Discussing the article: "Neural Networks in Trading: A Parameter-Efficient Transformer with Segmented Attention (PSformer)"

 

Check out the new article: Neural Networks in Trading: A Parameter-Efficient Transformer with Segmented Attention (PSformer).

This article introduces the new PSformer framework, which adapts the architecture of the vanilla Transformer to solving problems related to multivariate time series forecasting. The framework is based on two key innovations: the Parameter Sharing (PS) mechanism and the Segment Attention (SegAtt).

The authors of "PSformer: Parameter-efficient Transformer with Segment Attention for Time Series Forecasting" propose an innovative Transformer-based model for multivariate time series forecasting that incorporates parameter sharing principles.

They introduce a Transformer encoder with a two-level segment-based attention mechanism, where each encoder layer includes a shared-parameter block. This block contains three fully connected layers with residual connections, enabling a low overall parameter count while maintaining effective information exchange across model components. To focus attention within segments, they apply a patching method that splits variable sequences into separate patches. Patches occupying the same position across different variables are then grouped into segments. Each segment becomes a spatial extension of a single-variable patch, effectively dividing the multivariate time series into multiple segments.

Within each segment, attention mechanisms enhance the capture of local spatio-temporal relationships, while cross-segment information integration improves overall forecasting accuracy. The authors also incorporate the SAM optimization method to further reduce overfitting without degrading learning performance. Extensive experiments on long-term time series forecasting datasets show that PSformer delivers strong results. PSformer outperforms state-of-the-art models in 6 out of 8 key forecasting benchmarks.


Author: Dmitriy Gizlyk

 

I observed that the second parameter 'SecondInput' is unused, as CNeuronBaseOCL's feedForward method with two parameters internally calls the single-parameter version. Can you verify if this is a bug?

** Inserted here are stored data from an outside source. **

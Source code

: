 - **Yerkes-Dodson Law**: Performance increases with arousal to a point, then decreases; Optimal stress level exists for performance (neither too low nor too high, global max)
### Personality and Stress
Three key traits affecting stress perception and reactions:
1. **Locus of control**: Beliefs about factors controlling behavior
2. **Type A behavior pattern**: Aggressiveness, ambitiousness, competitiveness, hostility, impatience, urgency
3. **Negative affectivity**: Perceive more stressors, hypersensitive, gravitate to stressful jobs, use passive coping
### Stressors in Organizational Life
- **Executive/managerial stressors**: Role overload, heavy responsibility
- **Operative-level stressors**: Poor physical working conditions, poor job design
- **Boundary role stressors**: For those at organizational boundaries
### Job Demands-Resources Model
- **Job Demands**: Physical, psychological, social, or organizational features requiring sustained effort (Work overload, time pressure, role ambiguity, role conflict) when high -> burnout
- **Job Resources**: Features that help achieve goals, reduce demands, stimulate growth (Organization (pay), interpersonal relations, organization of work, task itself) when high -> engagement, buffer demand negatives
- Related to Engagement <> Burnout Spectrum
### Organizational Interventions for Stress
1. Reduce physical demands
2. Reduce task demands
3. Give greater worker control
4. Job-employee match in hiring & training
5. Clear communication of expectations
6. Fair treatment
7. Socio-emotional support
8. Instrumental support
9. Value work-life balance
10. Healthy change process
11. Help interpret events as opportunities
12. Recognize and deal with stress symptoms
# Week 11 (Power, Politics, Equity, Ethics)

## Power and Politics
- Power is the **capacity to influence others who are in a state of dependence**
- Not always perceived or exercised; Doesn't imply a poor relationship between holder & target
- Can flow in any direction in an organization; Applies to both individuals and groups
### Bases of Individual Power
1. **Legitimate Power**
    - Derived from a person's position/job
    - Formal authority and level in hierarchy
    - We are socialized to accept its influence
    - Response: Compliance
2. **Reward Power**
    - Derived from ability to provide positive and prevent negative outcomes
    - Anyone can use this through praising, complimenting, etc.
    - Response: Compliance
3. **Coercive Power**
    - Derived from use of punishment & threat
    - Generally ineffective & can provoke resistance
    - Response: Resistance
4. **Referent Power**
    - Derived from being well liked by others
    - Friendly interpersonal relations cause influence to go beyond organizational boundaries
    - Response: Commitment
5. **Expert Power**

class CNeuronBaseOCL : public CObject

{

...

virtual bool feedForward(CNeuronBaseOCL *NeuronOCL);

virtual bool feedForward(CNeuronBaseOCL *NeuronOCL, CBufferFloat *SecondInput) { return feedForward(NeuronOCL); }

..

}

Actor.feedForward((CBufferFloat*)GetPointer(bAccount), 1, false, GetPointer(Encoder),LatentLayer); ??

Encoder.feedForward((CBufferFloat*)GetPointer(bState), 1, false, GetPointer(bAccount)); ???